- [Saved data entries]
>>>>
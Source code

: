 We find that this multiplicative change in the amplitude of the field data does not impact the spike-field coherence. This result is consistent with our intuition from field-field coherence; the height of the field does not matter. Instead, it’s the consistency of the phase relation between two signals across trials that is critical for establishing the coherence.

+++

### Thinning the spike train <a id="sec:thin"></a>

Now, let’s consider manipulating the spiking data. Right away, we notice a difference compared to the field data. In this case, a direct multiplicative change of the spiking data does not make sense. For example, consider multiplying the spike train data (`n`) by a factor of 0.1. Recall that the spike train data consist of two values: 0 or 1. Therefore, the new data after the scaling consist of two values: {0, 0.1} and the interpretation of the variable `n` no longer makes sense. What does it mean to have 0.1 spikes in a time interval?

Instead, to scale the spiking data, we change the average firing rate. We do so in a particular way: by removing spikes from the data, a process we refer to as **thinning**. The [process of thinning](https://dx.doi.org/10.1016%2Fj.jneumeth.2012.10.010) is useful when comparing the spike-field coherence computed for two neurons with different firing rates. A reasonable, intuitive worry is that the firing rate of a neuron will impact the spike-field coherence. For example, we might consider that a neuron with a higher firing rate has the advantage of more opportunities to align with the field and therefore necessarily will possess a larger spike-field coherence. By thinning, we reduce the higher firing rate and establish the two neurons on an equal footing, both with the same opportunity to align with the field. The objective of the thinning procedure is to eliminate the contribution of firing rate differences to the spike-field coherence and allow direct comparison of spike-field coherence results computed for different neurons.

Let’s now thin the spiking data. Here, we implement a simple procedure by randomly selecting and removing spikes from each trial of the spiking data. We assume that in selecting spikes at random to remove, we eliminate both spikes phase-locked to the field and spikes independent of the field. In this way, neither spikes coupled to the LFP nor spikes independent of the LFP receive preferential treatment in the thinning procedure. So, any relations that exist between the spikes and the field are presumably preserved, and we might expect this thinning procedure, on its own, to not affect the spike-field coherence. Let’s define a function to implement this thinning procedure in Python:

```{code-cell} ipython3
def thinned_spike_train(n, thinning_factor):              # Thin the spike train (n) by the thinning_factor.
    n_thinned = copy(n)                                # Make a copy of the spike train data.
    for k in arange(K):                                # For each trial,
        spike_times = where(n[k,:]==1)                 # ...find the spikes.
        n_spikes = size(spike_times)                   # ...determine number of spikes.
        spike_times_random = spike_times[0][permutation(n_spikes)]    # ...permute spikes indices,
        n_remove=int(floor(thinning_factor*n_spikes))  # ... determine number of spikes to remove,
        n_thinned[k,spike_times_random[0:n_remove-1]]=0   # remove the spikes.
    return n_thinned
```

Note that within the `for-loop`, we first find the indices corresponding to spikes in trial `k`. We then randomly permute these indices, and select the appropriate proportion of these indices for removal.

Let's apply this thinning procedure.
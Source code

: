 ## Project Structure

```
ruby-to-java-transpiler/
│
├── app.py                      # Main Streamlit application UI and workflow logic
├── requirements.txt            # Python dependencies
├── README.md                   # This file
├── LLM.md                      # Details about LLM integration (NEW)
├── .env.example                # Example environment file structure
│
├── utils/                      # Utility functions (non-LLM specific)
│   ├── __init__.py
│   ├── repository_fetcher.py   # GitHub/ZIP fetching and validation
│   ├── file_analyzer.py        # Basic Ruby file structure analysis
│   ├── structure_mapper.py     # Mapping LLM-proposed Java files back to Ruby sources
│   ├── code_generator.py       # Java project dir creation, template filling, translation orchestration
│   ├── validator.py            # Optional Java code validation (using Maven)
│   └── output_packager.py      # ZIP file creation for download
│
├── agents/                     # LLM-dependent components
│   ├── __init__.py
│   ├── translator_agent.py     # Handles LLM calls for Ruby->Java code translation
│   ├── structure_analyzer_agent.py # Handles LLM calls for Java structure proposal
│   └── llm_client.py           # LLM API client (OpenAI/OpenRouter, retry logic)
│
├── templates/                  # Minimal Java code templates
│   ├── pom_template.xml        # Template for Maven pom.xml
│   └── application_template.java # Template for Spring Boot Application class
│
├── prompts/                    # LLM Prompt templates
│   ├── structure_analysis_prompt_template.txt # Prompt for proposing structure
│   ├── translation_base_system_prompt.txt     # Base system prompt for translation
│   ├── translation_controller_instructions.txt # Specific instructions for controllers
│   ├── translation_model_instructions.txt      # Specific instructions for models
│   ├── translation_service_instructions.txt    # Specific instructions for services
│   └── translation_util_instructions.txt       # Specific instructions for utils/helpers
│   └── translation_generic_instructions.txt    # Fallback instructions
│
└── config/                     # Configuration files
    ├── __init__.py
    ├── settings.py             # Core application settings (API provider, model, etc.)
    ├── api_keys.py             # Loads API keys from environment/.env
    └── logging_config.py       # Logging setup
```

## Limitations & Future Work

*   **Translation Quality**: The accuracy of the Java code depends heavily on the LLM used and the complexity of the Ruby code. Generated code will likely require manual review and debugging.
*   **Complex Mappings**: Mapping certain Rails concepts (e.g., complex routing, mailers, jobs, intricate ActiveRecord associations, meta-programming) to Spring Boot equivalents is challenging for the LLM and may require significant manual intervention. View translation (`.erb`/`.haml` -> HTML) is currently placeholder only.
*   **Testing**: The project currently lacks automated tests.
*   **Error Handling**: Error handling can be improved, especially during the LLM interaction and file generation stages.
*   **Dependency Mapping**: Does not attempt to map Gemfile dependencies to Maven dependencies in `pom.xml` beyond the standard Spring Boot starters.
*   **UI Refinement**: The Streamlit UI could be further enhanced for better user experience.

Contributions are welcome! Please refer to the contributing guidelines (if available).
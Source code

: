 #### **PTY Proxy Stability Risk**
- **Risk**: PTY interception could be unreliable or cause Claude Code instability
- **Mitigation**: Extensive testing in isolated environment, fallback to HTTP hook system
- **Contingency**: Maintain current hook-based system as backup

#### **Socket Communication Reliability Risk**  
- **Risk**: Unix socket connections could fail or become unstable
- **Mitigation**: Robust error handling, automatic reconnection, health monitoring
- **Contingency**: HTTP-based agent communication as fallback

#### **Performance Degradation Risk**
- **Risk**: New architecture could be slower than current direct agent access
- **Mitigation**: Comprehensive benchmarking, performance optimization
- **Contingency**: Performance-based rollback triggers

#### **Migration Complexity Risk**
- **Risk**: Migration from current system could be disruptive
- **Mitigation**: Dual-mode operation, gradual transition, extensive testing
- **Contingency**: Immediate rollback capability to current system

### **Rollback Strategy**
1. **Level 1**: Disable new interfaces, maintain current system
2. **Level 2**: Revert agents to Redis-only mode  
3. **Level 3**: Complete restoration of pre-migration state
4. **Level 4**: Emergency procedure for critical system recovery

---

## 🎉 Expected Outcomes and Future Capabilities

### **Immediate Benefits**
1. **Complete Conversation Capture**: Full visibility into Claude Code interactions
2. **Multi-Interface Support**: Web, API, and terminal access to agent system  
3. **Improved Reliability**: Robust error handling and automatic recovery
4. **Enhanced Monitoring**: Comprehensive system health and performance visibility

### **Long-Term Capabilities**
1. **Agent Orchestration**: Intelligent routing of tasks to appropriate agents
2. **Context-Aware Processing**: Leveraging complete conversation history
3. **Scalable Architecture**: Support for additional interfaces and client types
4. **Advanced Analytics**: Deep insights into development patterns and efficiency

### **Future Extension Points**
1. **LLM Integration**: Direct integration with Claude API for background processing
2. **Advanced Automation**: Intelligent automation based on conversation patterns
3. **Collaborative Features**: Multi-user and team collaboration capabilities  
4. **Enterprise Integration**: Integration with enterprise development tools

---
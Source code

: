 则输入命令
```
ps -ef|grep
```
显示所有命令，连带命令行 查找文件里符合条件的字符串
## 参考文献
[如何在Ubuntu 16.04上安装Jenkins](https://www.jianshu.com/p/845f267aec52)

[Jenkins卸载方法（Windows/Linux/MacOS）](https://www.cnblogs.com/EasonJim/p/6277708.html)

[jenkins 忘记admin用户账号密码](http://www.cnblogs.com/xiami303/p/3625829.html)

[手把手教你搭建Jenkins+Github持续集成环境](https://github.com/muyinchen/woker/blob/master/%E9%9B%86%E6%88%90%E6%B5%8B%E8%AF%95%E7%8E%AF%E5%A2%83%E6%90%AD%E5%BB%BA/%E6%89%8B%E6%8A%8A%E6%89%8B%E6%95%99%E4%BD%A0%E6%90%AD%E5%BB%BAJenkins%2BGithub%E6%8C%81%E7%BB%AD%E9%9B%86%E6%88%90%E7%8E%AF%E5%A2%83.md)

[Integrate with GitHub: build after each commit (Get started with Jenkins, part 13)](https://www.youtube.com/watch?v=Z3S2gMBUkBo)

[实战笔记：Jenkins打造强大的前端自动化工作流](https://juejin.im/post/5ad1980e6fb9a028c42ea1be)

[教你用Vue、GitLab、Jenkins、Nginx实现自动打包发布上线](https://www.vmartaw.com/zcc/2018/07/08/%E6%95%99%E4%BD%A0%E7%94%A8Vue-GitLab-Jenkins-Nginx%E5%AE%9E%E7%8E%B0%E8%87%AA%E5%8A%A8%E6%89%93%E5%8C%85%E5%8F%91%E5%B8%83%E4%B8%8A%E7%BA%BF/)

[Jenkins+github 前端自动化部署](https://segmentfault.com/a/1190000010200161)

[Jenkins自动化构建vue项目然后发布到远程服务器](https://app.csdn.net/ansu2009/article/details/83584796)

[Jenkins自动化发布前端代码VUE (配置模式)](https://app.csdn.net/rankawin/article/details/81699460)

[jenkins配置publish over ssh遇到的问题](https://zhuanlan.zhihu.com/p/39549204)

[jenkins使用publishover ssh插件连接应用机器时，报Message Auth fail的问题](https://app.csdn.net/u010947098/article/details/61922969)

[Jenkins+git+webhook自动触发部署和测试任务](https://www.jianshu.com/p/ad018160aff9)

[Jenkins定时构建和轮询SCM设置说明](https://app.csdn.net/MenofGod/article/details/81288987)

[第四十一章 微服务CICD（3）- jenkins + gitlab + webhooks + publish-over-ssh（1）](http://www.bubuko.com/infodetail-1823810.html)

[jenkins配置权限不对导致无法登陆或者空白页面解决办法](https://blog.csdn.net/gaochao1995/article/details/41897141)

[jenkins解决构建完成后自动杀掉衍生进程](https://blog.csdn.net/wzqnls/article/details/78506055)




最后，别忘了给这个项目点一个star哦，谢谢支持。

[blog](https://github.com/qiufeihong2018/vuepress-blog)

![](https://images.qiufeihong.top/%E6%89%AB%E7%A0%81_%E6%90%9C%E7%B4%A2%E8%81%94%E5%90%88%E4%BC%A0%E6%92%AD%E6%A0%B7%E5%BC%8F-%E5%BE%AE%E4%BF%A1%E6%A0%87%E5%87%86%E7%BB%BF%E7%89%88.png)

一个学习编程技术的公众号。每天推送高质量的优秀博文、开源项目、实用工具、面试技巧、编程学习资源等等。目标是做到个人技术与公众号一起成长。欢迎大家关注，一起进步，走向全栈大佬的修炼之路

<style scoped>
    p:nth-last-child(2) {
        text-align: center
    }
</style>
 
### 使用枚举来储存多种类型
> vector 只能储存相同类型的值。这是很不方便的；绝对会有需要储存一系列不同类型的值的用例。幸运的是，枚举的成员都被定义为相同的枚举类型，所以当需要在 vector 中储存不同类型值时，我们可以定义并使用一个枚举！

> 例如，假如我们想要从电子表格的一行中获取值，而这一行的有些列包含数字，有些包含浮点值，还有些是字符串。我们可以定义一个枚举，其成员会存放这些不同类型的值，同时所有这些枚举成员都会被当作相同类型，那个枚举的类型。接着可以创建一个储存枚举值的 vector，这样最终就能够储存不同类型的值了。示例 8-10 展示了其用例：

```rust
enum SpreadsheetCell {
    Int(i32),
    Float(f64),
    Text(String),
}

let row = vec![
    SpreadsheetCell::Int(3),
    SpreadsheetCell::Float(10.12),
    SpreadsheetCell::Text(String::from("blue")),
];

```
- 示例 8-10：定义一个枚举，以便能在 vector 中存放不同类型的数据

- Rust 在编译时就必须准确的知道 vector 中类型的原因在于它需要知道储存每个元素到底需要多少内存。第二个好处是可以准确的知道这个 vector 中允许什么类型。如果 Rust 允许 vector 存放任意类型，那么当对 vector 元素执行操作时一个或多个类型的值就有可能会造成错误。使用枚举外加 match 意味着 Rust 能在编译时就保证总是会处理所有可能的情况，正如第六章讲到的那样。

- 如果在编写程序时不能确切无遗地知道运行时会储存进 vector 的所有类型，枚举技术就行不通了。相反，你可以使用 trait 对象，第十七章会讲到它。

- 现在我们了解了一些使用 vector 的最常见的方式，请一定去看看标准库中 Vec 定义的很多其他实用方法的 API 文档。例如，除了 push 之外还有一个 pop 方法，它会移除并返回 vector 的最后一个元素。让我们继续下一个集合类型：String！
<<<<
- [What needs to be done] Lines holding the word "templates" in the records above: how many are there? Answer with the number only.

- [Result below] 2